Saved data entries
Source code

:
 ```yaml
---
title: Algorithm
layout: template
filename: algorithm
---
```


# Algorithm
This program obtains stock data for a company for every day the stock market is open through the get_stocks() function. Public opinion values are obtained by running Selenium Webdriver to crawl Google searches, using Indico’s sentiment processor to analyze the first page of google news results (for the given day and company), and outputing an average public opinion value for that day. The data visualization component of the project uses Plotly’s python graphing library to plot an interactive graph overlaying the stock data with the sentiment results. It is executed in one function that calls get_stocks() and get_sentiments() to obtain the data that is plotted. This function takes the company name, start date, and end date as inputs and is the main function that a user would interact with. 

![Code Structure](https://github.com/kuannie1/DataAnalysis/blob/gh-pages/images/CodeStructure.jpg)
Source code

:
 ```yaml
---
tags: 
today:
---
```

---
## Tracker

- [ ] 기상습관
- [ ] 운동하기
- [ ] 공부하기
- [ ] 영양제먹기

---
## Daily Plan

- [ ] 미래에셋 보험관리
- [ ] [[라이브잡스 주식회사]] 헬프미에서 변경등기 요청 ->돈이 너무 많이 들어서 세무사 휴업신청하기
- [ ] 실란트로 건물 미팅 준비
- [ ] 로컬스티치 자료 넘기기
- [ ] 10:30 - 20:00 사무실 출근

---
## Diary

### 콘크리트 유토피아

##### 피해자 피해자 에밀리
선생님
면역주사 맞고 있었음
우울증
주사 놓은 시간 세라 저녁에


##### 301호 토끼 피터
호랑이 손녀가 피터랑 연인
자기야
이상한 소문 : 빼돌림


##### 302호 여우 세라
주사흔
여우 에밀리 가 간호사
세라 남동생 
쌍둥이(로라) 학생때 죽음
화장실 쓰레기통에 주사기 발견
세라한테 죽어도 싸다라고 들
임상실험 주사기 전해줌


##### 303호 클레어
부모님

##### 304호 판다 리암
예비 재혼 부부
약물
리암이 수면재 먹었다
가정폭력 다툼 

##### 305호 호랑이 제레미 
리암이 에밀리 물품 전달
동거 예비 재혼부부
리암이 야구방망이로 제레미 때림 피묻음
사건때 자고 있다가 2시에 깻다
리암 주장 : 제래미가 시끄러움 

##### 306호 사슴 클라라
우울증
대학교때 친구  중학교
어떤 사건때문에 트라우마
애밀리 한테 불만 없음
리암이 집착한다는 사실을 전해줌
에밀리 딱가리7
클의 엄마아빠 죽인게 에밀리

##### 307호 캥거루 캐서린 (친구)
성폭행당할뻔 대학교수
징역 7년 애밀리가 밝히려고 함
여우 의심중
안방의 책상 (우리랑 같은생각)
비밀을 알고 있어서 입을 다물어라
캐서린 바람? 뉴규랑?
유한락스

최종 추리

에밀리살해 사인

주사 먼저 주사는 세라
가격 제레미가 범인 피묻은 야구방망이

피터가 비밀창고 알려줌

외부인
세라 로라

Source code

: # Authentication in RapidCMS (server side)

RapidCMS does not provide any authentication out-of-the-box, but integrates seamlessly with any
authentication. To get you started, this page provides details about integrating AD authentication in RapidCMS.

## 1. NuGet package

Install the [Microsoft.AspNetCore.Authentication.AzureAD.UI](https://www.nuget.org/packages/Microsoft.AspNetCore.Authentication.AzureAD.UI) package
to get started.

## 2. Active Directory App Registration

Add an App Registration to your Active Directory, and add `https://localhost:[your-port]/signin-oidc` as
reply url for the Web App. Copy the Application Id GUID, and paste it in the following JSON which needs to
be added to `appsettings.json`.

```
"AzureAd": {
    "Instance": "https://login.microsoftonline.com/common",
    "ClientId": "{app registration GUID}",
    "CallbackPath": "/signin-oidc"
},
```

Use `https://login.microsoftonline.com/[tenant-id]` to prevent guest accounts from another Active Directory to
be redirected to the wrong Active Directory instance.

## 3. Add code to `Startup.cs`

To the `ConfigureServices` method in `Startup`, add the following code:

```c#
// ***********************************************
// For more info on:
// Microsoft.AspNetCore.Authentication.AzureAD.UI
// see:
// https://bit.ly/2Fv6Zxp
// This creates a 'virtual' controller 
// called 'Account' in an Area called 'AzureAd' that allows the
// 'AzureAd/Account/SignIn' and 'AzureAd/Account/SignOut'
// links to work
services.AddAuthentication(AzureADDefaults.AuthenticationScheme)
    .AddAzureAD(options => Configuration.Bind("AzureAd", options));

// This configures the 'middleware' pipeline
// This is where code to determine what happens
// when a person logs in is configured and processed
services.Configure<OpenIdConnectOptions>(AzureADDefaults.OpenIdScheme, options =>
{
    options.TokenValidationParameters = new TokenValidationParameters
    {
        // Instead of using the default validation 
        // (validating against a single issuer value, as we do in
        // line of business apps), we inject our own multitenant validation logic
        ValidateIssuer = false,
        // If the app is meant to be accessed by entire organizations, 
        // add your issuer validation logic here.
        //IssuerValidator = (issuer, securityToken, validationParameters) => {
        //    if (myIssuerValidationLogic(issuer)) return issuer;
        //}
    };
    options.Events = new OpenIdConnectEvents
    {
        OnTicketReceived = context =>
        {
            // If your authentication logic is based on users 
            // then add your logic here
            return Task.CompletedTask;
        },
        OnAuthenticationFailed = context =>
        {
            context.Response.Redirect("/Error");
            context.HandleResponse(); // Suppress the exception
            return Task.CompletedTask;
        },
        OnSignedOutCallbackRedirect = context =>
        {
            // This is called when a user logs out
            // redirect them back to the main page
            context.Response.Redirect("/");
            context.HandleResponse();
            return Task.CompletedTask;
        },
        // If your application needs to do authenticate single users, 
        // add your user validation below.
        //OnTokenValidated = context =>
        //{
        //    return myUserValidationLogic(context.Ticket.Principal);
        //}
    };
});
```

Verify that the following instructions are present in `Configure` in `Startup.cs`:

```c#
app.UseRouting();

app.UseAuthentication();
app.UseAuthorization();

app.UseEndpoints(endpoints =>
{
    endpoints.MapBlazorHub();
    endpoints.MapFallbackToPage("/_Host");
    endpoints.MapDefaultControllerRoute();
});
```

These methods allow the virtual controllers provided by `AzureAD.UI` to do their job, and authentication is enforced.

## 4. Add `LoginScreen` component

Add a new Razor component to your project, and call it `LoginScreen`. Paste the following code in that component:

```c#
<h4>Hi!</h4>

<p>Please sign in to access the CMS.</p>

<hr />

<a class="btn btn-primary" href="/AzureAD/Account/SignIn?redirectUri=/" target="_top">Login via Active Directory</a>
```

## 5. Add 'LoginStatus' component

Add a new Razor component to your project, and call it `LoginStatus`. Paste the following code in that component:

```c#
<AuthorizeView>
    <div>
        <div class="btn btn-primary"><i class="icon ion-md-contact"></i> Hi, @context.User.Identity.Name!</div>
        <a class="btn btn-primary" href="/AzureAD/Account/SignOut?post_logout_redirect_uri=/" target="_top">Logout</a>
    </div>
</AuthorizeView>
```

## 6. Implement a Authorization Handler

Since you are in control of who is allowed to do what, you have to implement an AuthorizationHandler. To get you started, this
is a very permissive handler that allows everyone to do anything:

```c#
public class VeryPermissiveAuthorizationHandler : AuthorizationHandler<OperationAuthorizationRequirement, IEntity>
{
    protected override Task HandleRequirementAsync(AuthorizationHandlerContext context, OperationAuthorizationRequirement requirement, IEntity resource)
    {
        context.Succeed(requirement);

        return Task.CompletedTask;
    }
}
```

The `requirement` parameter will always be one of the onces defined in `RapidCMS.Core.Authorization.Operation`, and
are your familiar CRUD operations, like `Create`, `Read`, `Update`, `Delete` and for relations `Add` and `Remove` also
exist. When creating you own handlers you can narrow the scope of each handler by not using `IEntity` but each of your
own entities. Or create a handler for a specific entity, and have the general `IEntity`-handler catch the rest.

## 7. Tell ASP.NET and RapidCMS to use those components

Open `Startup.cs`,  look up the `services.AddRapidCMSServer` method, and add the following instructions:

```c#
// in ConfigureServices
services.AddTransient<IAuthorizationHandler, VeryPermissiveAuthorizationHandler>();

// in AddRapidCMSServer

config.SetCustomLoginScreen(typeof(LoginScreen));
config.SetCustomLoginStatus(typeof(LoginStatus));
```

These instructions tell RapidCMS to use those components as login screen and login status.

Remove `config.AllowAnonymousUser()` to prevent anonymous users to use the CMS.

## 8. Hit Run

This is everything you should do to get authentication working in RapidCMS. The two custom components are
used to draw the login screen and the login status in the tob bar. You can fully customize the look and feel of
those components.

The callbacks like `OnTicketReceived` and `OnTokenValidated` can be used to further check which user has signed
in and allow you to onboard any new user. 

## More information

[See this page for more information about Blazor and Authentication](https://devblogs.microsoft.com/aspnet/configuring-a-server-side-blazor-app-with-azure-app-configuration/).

Instructions to follow: From the records above, quote only the lines running from the line with "쌍둥이(로라) 학생때 죽음" to the line with "## 3. Add code", both lines included.

Exercise output:
쌍둥이(로라) 학생때 죽음
화장실 쓰레기통에 주사기 발견
세라한테 죽어도 싸다라고 들
임상실험 주사기 전해줌


##### 303호 클레어
부모님

##### 304호 판다 리암
예비 재혼 부부
약물
리암이 수면재 먹었다
가정폭력 다툼 

##### 305호 호랑이 제레미 
리암이 에밀리 물품 전달
동거 예비 재혼부부
리암이 야구방망이로 제레미 때림 피묻음
사건때 자고 있다가 2시에 깻다
리암 주장 : 제래미가 시끄러움 

##### 306호 사슴 클라라
우울증
대학교때 친구  중학교
어떤 사건때문에 트라우마
애밀리 한테 불만 없음
리암이 집착한다는 사실을 전해줌
에밀리 딱가리7
클의 엄마아빠 죽인게 에밀리

##### 307호 캥거루 캐서린 (친구)
성폭행당할뻔 대학교수
징역 7년 애밀리가 밝히려고 함
여우 의심중
안방의 책상 (우리랑 같은생각)
비밀을 알고 있어서 입을 다물어라
캐서린 바람? 뉴규랑?
유한락스

최종 추리

에밀리살해 사인

주사 먼저 주사는 세라
가격 제레미가 범인 피묻은 야구방망이

피터가 비밀창고 알려줌

외부인
세라 로라

Source code

: # Authentication in RapidCMS (server side)

RapidCMS does not provide any authentication out-of-the-box, but integrates seamlessly with any
authentication. To get you started, this page provides details about integrating AD authentication in RapidCMS.

## 1. NuGet package

Install the [Microsoft.AspNetCore.Authentication.AzureAD.UI](https://www.nuget.org/packages/Microsoft.AspNetCore.Authentication.AzureAD.UI) package
to get started.

## 2. Active Directory App Registration

Add an App Registration to your Active Directory, and add `https://localhost:[your-port]/signin-oidc` as
reply url for the Web App. Copy the Application Id GUID, and paste it in the following JSON which needs to
be added to `appsettings.json`.

```
"AzureAd": {
    "Instance": "https://login.microsoftonline.com/common",
    "ClientId": "{app registration GUID}",
    "CallbackPath": "/signin-oidc"
},
```

Use `https://login.microsoftonline.com/[tenant-id]` to prevent guest accounts from another Active Directory to
be redirected to the wrong Active Directory instance.

## 3. Add code to `Startup.cs`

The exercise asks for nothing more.